Data supplied>
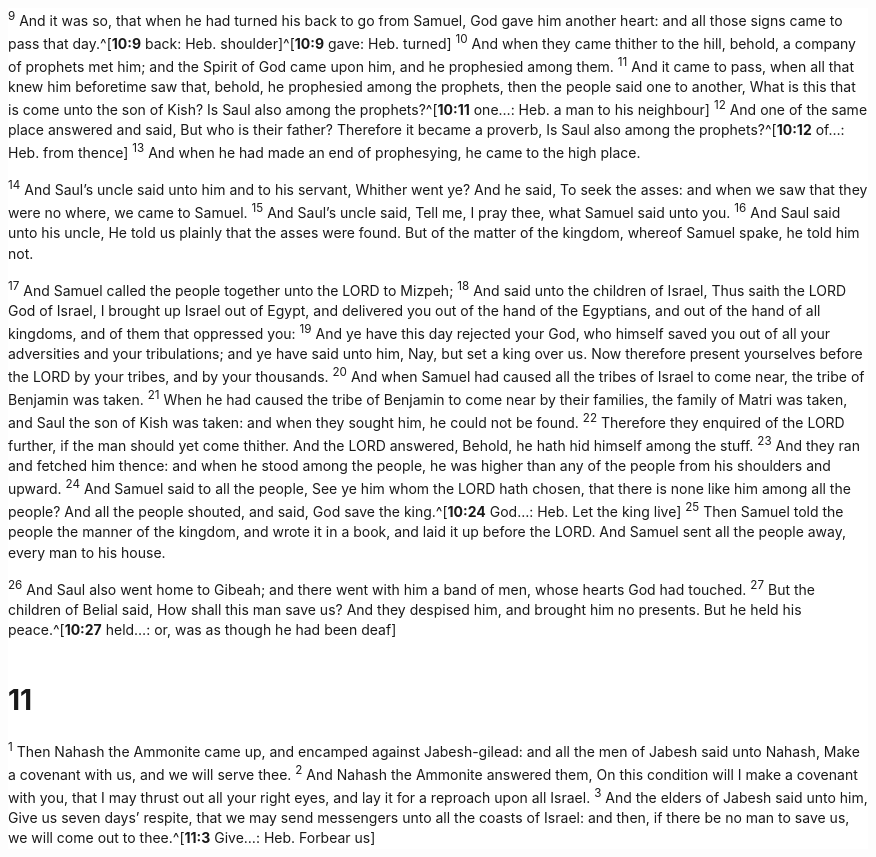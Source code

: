 



<sup class='bibleverse'>9</sup> And it was so, that when he had turned his back to go from Samuel, God gave him another heart: and all those signs came to pass that day.^[**10:9** back: Heb. shoulder]^[**10:9** gave: Heb. turned] <sup class='bibleverse'>10</sup> And when they came thither to the hill, behold, a company of prophets met him; and the Spirit of God came upon him, and he prophesied among them. <sup class='bibleverse'>11</sup> And it came to pass, when all that knew him beforetime saw that, behold, he prophesied among the prophets, then the people said one to another, What is this that is come unto the son of Kish? Is Saul also among the prophets?^[**10:11** one…: Heb. a man to his neighbour] <sup class='bibleverse'>12</sup> And one of the same place answered and said, But who is their father? Therefore it became a proverb, Is Saul also among the prophets?^[**10:12** of…: Heb. from thence] <sup class='bibleverse'>13</sup> And when he had made an end of prophesying, he came to the high place. 





<sup class='bibleverse'>14</sup> And Saul’s uncle said unto him and to his servant, Whither went ye? And he said, To seek the asses: and when we saw that they were no where, we came to Samuel. <sup class='bibleverse'>15</sup> And Saul’s uncle said, Tell me, I pray thee, what Samuel said unto you. <sup class='bibleverse'>16</sup> And Saul said unto his uncle, He told us plainly that the asses were found. But of the matter of the kingdom, whereof Samuel spake, he told him not. 

<sup class='bibleverse'>17</sup> And Samuel called the people together unto the LORD to Mizpeh; <sup class='bibleverse'>18</sup> And said unto the children of Israel, Thus saith the LORD God of Israel, I brought up Israel out of Egypt, and delivered you out of the hand of the Egyptians, and out of the hand of all kingdoms, and of them that oppressed you: <sup class='bibleverse'>19</sup> And ye have this day rejected your God, who himself saved you out of all your adversities and your tribulations; and ye have said unto him, Nay, but set a king over us. Now therefore present yourselves before the LORD by your tribes, and by your thousands. <sup class='bibleverse'>20</sup> And when Samuel had caused all the tribes of Israel to come near, the tribe of Benjamin was taken. <sup class='bibleverse'>21</sup> When he had caused the tribe of Benjamin to come near by their families, the family of Matri was taken, and Saul the son of Kish was taken: and when they sought him, he could not be found. <sup class='bibleverse'>22</sup> Therefore they enquired of the LORD further, if the man should yet come thither. And the LORD answered, Behold, he hath hid himself among the stuff. <sup class='bibleverse'>23</sup> And they ran and fetched him thence: and when he stood among the people, he was higher than any of the people from his shoulders and upward. <sup class='bibleverse'>24</sup> And Samuel said to all the people, See ye him whom the LORD hath chosen, that there is none like him among all the people? And all the people shouted, and said, God save the king.^[**10:24** God…: Heb. Let the king live] <sup class='bibleverse'>25</sup> Then Samuel told the people the manner of the kingdom, and wrote it in a book, and laid it up before the LORD. And Samuel sent all the people away, every man to his house. 


<sup class='bibleverse'>26</sup> And Saul also went home to Gibeah; and there went with him a band of men, whose hearts God had touched. <sup class='bibleverse'>27</sup> But the children of Belial said, How shall this man save us? And they despised him, and brought him no presents. But he held his peace.^[**10:27** held…: or, was as though he had been deaf]
 

# 11 
<sup class='bibleverse'>1</sup> Then Nahash the Ammonite came up, and encamped against Jabesh-gilead: and all the men of Jabesh said unto Nahash, Make a covenant with us, and we will serve thee. <sup class='bibleverse'>2</sup> And Nahash the Ammonite answered them, On this condition will I make a covenant with you, that I may thrust out all your right eyes, and lay it for a reproach upon all Israel. <sup class='bibleverse'>3</sup> And the elders of Jabesh said unto him, Give us seven days’ respite, that we may send messengers unto all the coasts of Israel: and then, if there be no man to save us, we will come out to thee.^[**11:3** Give…: Heb. Forbear us]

The problem> Reproduce the entries exactly. Do not carry over any picture.

Exercise output>
Source code

: 



<sup class='bibleverse'>9</sup> And it was so, that when he had turned his back to go from Samuel, God gave him another heart: and all those signs came to pass that day.^[**10:9** back: Heb. shoulder]^[**10:9** gave: Heb. turned] <sup class='bibleverse'>10</sup> And when they came thither to the hill, behold, a company of prophets met him; and the Spirit of God came upon him, and he prophesied among them. <sup class='bibleverse'>11</sup> And it came to pass, when all that knew him beforetime saw that, behold, he prophesied among the prophets, then the people said one to another, What is this that is come unto the son of Kish? Is Saul also among the prophets?^[**10:11** one…: Heb. a man to his neighbour] <sup class='bibleverse'>12</sup> And one of the same place answered and said, But who is their father? Therefore it became a proverb, Is Saul also among the prophets?^[**10:12** of…: Heb. from thence] <sup class='bibleverse'>13</sup> And when he had made an end of prophesying, he came to the high place. 





<sup class='bibleverse'>14</sup> And Saul’s uncle said unto him and to his servant, Whither went ye? And he said, To seek the asses: and when we saw that they were no where, we came to Samuel. <sup class='bibleverse'>15</sup> And Saul’s uncle said, Tell me, I pray thee, what Samuel said unto you. <sup class='bibleverse'>16</sup> And Saul said unto his uncle, He told us plainly that the asses were found. But of the matter of the kingdom, whereof Samuel spake, he told him not. 

<sup class='bibleverse'>17</sup> And Samuel called the people together unto the LORD to Mizpeh; <sup class='bibleverse'>18</sup> And said unto the children of Israel, Thus saith the LORD God of Israel, I brought up Israel out of Egypt, and delivered you out of the hand of the Egyptians, and out of the hand of all kingdoms, and of them that oppressed you: <sup class='bibleverse'>19</sup> And ye have this day rejected your God, who himself saved you out of all your adversities and your tribulations; and ye have said unto him, Nay, but set a king over us. Now therefore present yourselves before the LORD by your tribes, and by your thousands. <sup class='bibleverse'>20</sup> And when Samuel had caused all the tribes of Israel to come near, the tribe of Benjamin was taken. <sup class='bibleverse'>21</sup> When he had caused the tribe of Benjamin to come near by their families, the family of Matri was taken, and Saul the son of Kish was taken: and when they sought him, he could not be found. <sup class='bibleverse'>22</sup> Therefore they enquired of the LORD further, if the man should yet come thither. And the LORD answered, Behold, he hath hid himself among the stuff. <sup class='bibleverse'>23</sup> And they ran and fetched him thence: and when he stood among the people, he was higher than any of the people from his shoulders and upward. <sup class='bibleverse'>24</sup> And Samuel said to all the people, See ye him whom the LORD hath chosen, that there is none like him among all the people? And all the people shouted, and said, God save the king.^[**10:24** God…: Heb. Let the king live] <sup class='bibleverse'>25</sup> Then Samuel told the people the manner of the kingdom, and wrote it in a book, and laid it up before the LORD. And Samuel sent all the people away, every man to his house. 


<sup class='bibleverse'>26</sup> And Saul also went home to Gibeah; and there went with him a band of men, whose hearts God had touched. <sup class='bibleverse'>27</sup> But the children of Belial said, How shall this man save us? And they despised him, and brought him no presents. But he held his peace.^[**10:27** held…: or, was as though he had been deaf]
 

# 11 
<sup class='bibleverse'>1</sup> Then Nahash the Ammonite came up, and encamped against Jabesh-gilead: and all the men of Jabesh said unto Nahash, Make a covenant with us, and we will serve thee. <sup class='bibleverse'>2</sup> And Nahash the Ammonite answered them, On this condition will I make a covenant with you, that I may thrust out all your right eyes, and lay it for a reproach upon all Israel. <sup class='bibleverse'>3</sup> And the elders of Jabesh said unto him, Give us seven days’ respite, that we may send messengers unto all the coasts of Israel: and then, if there be no man to save us, we will come out to thee.^[**11:3** Give…: Heb. Forbear us]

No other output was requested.